UB-612 Phase 3 topline data readout expected in 4Q22

DALLAS, Oct. 24, 2022 (GLOBE NEWSWIRE) -- Vaxxinity, Inc. (Nasdaq: VAXX), a U.S. company pioneering the development of a new class of immunotherapeutic vaccines, today announced that enrollment is complete for its global Phase 3 pivotal trial evaluating UB-612 as a heterologous booster vaccine to mRNA, adeno-vectored, and inactivated primary series vaccinations. The company remains on track to report topline data in the fourth quarter of 2022. In addition, the company has initiated a rolling submission to the Therapeutic Goods Administration (TGA) in Australia for provisional approval of its UB-612 COVID-19 vaccine as a heterologous boost after being granted provisional determination from the TGA in September 2022.

“Completing enrollment in a pivotal COVID-19 vaccine trial is a tremendous accomplishment in today’s environment and we are extremely grateful to all the participants, investigators, and CRO partners involved in this milestone. We look forward to announcing topline immunogenicity data that will serve as the basis for future authorization applications,” said Mei Mei Hu, CEO of Vaxxinity. “Our regulatory progress continues with the initiation of a rolling submission to the TGA in Australia, following the previously announced initiation of the rolling submission to MHRA in the UK. The review and potential approval by these two regulatory agencies will allow us to pursue our mission of democratizing health by bringing UB-612 to the countries that are most in need of next generation COVID-19 vaccines.”

The Phase 3 clinical trial of UB-612 was designed to compare the safety and immunogenicity of a booster dose of UB-612 in patients who have received a primary immunization with mRNA, adenovirus vector, or inactivated virus vaccines to a booster dose with the same vaccine used in the primary series vaccination. UB-612 is a vaccine booster candidate designed to boost COVID-19 immunity against the original strain and multiple variants of concern including Omicron in people aged 16 years or older. More information about the Phase 3 study with UB-612 is available at clinicaltrials.gov (NCT05293665).

About UB-612

UB-612 is the first multitope subunit protein/peptide-based vaccine candidate for SARS-CoV-2, which is designed to activate both B- and T-cell arms of the immune system directed against multiple structural viral antigens. Phase 1 and Phase 2 trials of UB-612 conducted in ~4000 participants have shown UB-612 to be well tolerated with no vaccine-related serious adverse events. The most striking findings were induction of long-lasting humoral and T-cell immunity, and a strong booster memory recall inducing high levels of neutralizing antibodies against Delta, Omicron, and other SARS-CoV-2 variants.

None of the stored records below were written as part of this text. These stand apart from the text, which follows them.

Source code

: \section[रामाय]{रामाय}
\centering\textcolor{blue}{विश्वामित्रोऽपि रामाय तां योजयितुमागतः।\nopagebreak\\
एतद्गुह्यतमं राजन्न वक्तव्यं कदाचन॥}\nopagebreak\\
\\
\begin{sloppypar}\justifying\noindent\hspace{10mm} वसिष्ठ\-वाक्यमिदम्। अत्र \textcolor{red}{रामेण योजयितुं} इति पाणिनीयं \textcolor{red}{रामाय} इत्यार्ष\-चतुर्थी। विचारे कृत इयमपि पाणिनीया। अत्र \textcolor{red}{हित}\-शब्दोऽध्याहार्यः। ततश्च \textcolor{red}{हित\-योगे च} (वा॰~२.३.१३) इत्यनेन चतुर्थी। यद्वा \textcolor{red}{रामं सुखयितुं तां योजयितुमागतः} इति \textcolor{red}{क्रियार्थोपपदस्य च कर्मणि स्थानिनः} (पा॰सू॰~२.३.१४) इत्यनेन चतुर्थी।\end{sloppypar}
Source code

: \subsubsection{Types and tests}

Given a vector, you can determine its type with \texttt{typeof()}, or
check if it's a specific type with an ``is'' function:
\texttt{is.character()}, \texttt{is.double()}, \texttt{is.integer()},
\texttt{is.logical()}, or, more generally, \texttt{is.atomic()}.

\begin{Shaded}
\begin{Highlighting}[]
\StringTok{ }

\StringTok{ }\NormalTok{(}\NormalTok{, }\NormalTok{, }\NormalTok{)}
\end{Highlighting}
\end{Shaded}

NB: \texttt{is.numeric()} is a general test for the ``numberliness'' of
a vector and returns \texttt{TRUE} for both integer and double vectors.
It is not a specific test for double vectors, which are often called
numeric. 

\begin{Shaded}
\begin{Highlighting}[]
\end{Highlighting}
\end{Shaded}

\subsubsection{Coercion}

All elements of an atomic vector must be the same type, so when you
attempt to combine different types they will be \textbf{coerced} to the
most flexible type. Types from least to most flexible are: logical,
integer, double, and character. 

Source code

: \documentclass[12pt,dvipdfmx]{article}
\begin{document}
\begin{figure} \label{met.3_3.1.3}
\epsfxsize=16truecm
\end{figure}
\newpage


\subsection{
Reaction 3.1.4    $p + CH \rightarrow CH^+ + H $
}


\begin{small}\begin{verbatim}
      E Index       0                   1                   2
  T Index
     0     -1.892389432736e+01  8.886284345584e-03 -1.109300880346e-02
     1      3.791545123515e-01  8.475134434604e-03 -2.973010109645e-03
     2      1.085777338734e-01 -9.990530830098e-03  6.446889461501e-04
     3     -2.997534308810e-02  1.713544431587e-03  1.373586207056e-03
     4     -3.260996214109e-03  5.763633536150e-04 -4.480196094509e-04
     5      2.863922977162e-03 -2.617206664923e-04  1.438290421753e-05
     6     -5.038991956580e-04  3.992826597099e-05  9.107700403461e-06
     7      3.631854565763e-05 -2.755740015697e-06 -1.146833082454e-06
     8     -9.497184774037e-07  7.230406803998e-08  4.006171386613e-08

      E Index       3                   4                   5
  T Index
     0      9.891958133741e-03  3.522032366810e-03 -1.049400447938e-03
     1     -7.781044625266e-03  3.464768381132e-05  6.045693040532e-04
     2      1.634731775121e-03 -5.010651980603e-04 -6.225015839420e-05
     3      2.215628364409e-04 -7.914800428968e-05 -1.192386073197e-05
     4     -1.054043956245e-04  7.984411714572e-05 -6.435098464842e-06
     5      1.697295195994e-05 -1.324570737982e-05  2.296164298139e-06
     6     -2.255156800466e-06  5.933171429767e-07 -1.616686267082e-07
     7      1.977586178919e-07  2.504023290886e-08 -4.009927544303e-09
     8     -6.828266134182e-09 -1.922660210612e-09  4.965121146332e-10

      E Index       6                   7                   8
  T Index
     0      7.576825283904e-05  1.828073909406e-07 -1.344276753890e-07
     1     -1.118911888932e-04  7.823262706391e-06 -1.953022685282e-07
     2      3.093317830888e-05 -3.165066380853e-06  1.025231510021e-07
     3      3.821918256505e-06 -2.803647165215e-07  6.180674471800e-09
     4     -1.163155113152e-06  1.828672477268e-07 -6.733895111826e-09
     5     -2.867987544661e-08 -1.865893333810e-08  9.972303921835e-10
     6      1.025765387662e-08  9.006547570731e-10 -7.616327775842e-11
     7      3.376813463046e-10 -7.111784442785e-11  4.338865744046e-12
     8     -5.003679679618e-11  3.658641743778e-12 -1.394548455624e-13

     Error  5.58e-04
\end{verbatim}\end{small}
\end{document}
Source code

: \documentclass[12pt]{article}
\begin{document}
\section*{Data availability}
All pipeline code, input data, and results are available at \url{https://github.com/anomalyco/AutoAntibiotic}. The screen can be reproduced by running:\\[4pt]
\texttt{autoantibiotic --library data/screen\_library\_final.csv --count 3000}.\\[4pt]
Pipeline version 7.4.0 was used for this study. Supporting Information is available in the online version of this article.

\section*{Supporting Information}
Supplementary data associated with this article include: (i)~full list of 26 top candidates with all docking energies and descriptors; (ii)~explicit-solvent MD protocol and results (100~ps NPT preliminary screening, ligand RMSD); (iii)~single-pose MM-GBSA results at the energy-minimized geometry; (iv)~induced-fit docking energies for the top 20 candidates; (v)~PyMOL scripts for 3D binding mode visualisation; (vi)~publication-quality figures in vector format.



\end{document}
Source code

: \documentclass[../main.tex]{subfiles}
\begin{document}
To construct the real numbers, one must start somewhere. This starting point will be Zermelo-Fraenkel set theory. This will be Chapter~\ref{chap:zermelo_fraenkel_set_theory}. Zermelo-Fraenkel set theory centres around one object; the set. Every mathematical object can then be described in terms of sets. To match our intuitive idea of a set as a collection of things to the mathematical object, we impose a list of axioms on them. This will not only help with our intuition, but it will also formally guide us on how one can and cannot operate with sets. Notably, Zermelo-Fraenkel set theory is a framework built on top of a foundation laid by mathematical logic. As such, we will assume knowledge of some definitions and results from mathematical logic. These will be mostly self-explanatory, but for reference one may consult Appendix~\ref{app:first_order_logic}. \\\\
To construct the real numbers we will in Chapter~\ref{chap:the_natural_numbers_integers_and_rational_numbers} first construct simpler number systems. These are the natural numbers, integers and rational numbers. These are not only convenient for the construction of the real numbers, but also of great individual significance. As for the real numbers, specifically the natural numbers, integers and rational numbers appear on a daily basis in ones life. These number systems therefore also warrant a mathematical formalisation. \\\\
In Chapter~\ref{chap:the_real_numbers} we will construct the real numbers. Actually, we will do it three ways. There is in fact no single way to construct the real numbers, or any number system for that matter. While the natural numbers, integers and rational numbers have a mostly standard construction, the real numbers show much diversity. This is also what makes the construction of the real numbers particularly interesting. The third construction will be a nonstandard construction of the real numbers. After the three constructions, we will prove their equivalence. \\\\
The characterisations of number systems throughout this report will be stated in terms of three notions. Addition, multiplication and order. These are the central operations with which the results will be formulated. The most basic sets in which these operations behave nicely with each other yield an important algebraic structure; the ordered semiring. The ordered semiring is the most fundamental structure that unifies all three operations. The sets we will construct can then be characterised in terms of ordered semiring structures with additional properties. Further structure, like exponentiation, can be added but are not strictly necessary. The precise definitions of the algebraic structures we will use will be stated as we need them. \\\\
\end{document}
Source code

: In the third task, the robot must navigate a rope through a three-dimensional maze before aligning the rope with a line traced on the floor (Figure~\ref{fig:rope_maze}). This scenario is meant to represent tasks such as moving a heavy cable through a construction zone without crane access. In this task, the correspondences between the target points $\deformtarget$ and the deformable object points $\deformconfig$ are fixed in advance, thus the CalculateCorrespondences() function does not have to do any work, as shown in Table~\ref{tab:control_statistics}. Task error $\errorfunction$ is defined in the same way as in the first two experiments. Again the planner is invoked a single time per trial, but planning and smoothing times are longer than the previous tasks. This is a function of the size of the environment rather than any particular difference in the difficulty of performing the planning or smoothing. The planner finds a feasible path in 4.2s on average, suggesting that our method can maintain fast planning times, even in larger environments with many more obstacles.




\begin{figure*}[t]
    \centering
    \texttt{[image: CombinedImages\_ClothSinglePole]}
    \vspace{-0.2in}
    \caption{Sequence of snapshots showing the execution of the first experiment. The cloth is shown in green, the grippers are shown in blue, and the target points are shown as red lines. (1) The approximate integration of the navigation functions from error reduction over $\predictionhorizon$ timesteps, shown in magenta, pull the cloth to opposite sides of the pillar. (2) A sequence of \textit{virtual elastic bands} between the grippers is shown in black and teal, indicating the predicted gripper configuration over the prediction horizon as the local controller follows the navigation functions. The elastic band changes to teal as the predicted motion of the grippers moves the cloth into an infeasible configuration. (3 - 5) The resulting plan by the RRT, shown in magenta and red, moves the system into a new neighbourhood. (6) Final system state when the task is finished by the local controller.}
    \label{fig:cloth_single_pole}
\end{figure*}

UB-612 is now in a pivotal Phase 3 trial. More details on the trial can be found at clinicaltrials.gov using Identifier NCT05293665.

About Vaxxinity

Vaxxinity, Inc. is a purpose-driven biotechnology company committed to democratizing healthcare across the globe. The company is pioneering a new class of synthetic, peptide-based immunotherapeutic vaccines aimed at disrupting the existing treatment paradigm for chronic disease, increasingly dominated by monoclonal antibodies, which suffer from prohibitive costs and cumbersome administration. The company’s proprietary technology platform has enabled the innovation of novel pipeline candidates designed to bring the efficiency of vaccines to the treatment of chronic diseases, including Alzheimer’s, Parkinson’s, migraine, and hypercholesterolemia. The technology is also implemented as part of a COVID-19 vaccine program. Vaxxinity has optimized its pipeline to achieve a potentially historic, global impact on human health.

For more information about Vaxxinity, Inc., visit http://www.vaxxinity.com and follow us on social media @vaxxinity.

Forward-looking Statement

This press release includes forward-looking statements within the meaning of the Private Securities Litigation Reform Act of 1995. The use of certain words, including "potentially," and "will" and similar expressions, are intended to identify forward-looking statements. These forward-looking statements involve substantial risks and uncertainties, and are based on the current expectations and assumptions of Vaxxinity’s management. Forward-looking statements include statements about the development of a new class of immunotherapeutic vaccines and the innovation and efficacy of Vaxxinity’s product candidates. Various important factors could cause actual results or events to differ materially from those that may be expressed or implied by our forward-looking statements. Additional important factors to be considered in connection with forward-looking statements are described in the "Risk Factors" section of the Company's Annual Report on Form 10-K filed with the Securities and Exchange Commission on March 24, 2022 and other reports we file with the Securities and Exchange Commission. The forward-looking statements are made as of this date and Vaxxinity does not undertake any obligation to update any forward-looking statements, whether as a result of new information, future events or otherwise, except as required by law.

Investor Contact
Benjamin Matone
benm@vaxxinity.com

Press Contact
Karen Chase
media@vaxxinity.com


FAQ

What are the expected results from Vaxxinity's UB-612 Phase 3 trial?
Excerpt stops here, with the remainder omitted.